As described above, in this embodiment, the capacity of the capacitance element C1 is set further in consideration of the parasitic capacity CL in the circuit configuration as is similar to the first embodiment. Accordingly, as is similar to the first embodiment, it is possible to prevent erroneous reading due to occurrence of noise and to suppress the size of the area of the capacitance element C1.

Fourth Embodiment

Hereinafter, with reference to the drawings, a fourth embodiment will be described. This embodiment is an example in which a fast charge function of an N type FET Q2 (sensing transistor) is added to the sense amplifier circuit according to the first embodiment. Other configurations are similar to those in the first embodiment. Further, the configuration of this embodiment may be applied to another embodiment.

FIG. 11 shows a configuration of a sense amplifier circuit according to this embodiment. A sense amplifier circuit 101 shown in FIG. 11 further includes a P type FET Q7 in addition to the sense amplifier circuit 101 shown in FIG. 2 of the first embodiment. The P type FET Q7 is a transistor to control fast charge of the gate of the N type FET Q2. The P type FET Q7 has a source connected to a power supply VCC, a gate connected to a fast charge control terminal 9 that receives a fast charge control signal VFAST, and a drain connected to the contact 3.

FIG. 12 is a timing chart of the sense amplifier circuit according to this embodiment. Time Ts0 to Tm1 show each signal in a standby state, time Ts1 to Ts2 show each signal when reading is performed in a set-up state, and time Ts2 to Ts3 show each state when reading is performed in a normal reading mode state.

First, since the mode is the standby state at time Ts0, a high-level signal is input as the standby control signal VSTB and the fast charge control signal VFAST. Specifically, the potential of the standby control terminal 7 and the potential of the fast charge control terminal 9 are equal to the potential of the power supply VCC (S201, S202).

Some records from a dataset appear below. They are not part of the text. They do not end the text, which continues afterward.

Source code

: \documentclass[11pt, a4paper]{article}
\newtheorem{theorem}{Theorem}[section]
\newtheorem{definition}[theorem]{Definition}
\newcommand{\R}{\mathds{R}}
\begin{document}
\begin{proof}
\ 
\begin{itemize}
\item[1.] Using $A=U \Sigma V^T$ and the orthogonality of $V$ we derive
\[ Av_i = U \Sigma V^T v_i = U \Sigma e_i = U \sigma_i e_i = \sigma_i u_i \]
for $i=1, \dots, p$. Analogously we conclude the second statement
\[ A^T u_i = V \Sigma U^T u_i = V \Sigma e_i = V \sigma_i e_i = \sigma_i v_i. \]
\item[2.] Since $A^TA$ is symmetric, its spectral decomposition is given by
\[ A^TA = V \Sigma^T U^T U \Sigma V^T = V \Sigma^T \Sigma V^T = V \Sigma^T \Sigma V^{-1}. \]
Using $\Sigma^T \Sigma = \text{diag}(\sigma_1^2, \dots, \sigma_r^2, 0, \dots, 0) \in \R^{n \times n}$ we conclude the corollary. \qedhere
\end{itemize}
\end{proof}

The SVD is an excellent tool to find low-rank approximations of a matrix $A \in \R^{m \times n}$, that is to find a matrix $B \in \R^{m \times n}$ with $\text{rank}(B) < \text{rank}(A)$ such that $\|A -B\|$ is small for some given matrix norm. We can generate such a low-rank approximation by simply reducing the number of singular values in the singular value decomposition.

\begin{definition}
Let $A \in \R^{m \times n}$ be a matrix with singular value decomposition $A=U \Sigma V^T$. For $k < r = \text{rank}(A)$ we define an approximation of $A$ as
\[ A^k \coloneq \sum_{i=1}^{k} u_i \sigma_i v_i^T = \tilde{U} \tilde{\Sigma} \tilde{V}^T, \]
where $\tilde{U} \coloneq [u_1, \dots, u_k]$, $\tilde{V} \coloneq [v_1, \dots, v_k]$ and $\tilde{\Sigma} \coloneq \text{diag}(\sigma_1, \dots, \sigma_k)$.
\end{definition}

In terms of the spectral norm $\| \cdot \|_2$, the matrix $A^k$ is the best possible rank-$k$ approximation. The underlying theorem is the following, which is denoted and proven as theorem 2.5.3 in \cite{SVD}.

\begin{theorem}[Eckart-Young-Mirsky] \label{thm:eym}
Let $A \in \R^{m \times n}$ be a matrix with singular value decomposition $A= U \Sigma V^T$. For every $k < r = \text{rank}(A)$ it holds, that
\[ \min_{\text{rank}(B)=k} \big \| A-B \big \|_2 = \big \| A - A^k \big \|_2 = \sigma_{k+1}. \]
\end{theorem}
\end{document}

The standby control signal VSTB is inverted by the inverter INV10 to be the sense control signal VCTL. Further, the P type FET Q7 is turned off by the fast charge control signal VFAST. Accordingly, the potential of the contact 3 is 0 V, which is the inversion of the power supply VCC (S203). In this way, the sense amplifier circuit 101 is in the standby state.

Next, when fast charge is not performed at time Ts1, a low-level signal is input as the standby control signal VSTB and a high-level signal is input as the fast charge control signal VFAST (S211, S212a). Specifically, the P type FET Q7 is kept to be turned off by the fast charge control signal VFAST. When the potential of the standby control terminal 7 is changed to 0 V from the potential of the power supply VCC, the potential of the contact 3 (VCTL) is charged to the potential of the power supply VCC from 0 V through the resistance element R1 and the P type FET Q5 (S213a). In this way, the N type FET Q2 is able to read out the memory cell, and the sense amplifier circuit 101 is in the set-up state. In this case, the charge speed of the contact 3 is limited by the currents of the P type FET Q5 and the resistance element R1. Thus, the potential of the contact 3 is gradually increased.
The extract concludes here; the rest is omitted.